=== Working data ===
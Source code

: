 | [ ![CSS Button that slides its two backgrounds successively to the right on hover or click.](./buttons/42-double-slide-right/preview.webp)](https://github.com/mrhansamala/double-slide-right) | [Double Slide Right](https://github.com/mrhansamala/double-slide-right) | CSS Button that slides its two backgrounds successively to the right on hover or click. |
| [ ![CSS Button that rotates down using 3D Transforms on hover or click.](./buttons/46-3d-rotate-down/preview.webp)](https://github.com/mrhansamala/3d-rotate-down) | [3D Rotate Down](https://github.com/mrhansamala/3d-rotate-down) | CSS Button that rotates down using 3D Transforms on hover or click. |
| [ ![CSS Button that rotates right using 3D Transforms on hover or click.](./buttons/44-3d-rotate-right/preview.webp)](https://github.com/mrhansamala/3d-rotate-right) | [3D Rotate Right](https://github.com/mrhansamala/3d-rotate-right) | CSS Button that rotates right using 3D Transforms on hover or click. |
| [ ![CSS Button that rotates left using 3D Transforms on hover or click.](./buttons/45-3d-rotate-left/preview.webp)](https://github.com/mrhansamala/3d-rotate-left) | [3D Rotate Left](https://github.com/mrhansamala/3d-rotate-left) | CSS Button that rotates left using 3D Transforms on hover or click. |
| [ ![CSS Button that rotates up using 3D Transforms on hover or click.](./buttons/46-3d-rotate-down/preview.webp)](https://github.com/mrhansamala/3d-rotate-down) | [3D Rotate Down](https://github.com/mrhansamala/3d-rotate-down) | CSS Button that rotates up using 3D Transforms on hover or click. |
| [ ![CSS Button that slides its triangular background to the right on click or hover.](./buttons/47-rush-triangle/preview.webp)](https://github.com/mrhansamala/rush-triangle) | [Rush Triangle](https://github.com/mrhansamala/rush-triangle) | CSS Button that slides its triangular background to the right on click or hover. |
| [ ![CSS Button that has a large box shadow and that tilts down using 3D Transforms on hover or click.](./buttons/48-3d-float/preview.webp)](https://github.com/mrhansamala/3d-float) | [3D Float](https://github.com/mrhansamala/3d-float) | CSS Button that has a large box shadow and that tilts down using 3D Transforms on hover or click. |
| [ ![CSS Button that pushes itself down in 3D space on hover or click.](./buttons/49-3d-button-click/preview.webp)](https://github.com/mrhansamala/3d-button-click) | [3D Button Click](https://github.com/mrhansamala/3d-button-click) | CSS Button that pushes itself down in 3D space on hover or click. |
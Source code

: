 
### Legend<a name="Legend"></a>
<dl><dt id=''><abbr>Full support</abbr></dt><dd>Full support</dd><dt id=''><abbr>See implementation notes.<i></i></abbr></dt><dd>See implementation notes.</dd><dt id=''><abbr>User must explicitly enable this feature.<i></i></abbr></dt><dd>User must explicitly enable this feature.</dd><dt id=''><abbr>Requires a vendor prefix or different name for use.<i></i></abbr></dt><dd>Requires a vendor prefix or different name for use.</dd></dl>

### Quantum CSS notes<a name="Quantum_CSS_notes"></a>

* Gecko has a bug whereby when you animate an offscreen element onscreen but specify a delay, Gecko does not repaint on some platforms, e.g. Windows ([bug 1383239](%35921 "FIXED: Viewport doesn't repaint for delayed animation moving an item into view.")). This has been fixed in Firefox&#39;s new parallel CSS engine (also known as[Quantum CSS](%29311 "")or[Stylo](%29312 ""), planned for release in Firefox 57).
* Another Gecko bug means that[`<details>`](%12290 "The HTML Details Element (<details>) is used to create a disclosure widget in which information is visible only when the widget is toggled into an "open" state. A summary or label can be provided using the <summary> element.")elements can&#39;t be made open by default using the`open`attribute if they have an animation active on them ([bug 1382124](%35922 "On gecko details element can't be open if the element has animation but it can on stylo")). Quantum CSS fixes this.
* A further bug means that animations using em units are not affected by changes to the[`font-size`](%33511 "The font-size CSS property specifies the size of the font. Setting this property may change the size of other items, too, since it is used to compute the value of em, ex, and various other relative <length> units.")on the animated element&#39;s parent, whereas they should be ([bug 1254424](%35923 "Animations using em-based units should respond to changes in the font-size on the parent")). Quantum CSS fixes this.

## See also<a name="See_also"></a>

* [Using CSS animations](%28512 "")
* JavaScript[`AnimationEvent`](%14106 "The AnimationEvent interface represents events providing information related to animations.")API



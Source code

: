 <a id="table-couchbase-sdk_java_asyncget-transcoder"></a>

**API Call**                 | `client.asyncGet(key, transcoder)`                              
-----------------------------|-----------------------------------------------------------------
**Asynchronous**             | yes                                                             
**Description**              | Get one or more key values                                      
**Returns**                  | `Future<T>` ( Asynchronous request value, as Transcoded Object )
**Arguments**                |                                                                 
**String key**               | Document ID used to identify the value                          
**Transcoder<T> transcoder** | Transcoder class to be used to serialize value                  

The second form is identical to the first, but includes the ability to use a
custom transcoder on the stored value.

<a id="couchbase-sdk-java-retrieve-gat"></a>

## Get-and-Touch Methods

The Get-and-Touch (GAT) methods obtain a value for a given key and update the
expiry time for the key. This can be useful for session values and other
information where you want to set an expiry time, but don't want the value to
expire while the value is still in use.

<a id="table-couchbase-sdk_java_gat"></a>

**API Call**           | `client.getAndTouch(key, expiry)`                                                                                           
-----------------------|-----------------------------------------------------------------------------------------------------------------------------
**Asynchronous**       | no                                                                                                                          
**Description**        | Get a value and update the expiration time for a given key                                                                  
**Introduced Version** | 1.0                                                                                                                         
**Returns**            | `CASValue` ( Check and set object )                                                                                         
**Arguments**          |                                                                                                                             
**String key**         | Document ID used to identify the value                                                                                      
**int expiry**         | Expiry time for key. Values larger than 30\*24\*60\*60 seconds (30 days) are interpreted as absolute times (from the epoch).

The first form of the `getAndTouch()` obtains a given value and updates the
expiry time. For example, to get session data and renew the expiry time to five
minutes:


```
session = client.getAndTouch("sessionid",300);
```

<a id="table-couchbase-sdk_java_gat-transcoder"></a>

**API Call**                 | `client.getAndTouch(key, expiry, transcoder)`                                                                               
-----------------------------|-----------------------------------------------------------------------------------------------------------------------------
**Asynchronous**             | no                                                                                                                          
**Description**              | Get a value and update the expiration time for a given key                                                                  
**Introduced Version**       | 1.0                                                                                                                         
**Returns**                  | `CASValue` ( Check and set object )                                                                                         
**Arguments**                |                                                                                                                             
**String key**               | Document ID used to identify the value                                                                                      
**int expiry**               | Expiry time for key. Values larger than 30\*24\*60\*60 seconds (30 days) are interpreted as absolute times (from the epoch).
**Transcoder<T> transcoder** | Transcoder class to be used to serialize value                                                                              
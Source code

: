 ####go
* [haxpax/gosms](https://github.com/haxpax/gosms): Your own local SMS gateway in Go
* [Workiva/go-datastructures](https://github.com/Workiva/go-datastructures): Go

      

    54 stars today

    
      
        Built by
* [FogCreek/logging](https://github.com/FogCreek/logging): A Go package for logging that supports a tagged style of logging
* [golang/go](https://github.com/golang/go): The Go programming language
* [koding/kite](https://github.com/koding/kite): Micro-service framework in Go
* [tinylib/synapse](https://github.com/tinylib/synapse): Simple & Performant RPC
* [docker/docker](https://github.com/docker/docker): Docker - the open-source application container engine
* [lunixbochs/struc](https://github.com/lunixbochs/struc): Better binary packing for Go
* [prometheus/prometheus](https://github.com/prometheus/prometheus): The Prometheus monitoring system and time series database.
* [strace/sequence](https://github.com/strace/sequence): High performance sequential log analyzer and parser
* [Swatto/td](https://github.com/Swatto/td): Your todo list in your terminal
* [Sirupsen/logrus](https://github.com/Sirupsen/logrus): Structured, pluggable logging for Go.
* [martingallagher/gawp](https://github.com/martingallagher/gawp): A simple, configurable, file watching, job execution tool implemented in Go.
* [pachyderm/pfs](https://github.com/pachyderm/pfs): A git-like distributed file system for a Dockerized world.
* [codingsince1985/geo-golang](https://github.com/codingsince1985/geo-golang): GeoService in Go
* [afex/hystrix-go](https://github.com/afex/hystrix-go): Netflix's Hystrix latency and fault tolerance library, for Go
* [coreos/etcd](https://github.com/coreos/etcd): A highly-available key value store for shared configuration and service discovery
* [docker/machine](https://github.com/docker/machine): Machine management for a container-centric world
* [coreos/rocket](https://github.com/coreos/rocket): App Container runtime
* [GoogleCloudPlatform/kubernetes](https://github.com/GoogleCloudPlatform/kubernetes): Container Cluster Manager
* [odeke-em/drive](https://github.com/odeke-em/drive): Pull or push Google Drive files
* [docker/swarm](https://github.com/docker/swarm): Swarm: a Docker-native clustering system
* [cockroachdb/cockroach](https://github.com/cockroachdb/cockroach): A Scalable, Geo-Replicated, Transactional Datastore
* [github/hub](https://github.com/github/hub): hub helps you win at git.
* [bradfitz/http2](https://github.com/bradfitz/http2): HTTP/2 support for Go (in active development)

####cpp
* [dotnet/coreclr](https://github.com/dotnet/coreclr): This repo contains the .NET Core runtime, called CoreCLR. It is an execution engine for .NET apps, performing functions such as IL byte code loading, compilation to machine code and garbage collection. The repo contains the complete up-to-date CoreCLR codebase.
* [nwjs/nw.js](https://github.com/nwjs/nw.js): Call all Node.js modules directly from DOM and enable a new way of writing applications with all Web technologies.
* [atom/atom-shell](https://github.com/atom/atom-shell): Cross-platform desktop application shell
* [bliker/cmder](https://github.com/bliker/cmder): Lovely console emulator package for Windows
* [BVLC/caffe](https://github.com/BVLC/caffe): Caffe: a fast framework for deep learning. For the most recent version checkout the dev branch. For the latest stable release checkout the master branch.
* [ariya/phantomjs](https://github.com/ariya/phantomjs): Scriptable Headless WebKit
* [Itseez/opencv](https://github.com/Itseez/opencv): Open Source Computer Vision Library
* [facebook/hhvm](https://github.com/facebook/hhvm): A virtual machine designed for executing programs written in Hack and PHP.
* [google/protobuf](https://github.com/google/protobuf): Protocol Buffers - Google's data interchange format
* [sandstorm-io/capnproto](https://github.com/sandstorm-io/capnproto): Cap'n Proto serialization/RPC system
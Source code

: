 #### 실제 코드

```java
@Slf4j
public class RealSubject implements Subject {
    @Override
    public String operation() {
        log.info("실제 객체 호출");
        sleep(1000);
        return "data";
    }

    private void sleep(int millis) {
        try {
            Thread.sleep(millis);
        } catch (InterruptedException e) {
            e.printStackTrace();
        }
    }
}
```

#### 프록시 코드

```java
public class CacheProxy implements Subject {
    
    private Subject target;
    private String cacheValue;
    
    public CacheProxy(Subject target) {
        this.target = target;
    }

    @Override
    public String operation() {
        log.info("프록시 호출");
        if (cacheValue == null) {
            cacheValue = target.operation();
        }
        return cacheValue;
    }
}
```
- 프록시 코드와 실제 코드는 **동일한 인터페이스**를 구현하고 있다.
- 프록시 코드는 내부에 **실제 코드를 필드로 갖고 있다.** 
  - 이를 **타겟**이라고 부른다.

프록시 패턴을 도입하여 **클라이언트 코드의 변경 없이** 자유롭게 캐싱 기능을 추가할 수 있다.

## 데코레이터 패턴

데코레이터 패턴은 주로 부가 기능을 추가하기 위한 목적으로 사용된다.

=== Instructions to follow ===
Among the lines of the records, copy out each one that contains the word "given".

=== Result of the task ===
The Get-and-Touch (GAT) methods obtain a value for a given key and update the
**Description**        | Get a value and update the expiration time for a given key                                                                  
The first form of the `getAndTouch()` obtains a given value and updates the
**Description**              | Get a value and update the expiration time for a given key                                                                  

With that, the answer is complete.